**TASK DESCRIPTION:** Scan the material for the word "MySQL" and return every matching line.

=== Begin Enclosure ===

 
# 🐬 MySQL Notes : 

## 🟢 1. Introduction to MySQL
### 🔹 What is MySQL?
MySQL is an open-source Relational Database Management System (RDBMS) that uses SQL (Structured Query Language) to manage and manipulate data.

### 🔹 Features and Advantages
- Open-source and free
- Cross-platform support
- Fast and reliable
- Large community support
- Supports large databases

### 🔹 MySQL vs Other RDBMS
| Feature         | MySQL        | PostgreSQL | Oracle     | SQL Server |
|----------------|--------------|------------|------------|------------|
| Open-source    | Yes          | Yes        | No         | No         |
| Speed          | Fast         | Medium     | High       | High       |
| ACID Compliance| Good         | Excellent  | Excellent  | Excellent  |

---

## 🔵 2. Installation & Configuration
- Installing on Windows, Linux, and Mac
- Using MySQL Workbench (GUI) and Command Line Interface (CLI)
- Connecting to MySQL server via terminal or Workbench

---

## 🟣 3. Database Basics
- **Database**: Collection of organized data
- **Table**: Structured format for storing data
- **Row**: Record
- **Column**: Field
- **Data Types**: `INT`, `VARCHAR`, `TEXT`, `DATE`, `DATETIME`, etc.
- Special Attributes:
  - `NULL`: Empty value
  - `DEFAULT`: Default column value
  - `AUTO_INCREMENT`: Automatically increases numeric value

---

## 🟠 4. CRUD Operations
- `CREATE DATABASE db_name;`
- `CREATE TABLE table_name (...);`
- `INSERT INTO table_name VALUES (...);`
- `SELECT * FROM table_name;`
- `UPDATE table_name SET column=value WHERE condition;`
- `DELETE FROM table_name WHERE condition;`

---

=== End Enclosure ===

**REPLY:**
# 🐬 MySQL Notes : 
## 🟢 1. Introduction to MySQL
### 🔹 What is MySQL?
MySQL is an open-source Relational Database Management System (RDBMS) that uses SQL (Structured Query Language) to manage and manipulate data.
### 🔹 MySQL vs Other RDBMS
| Feature         | MySQL        | PostgreSQL | Oracle     | SQL Server |
- Using MySQL Workbench (GUI) and Command Line Interface (CLI)
- Connecting to MySQL server via terminal or Workbench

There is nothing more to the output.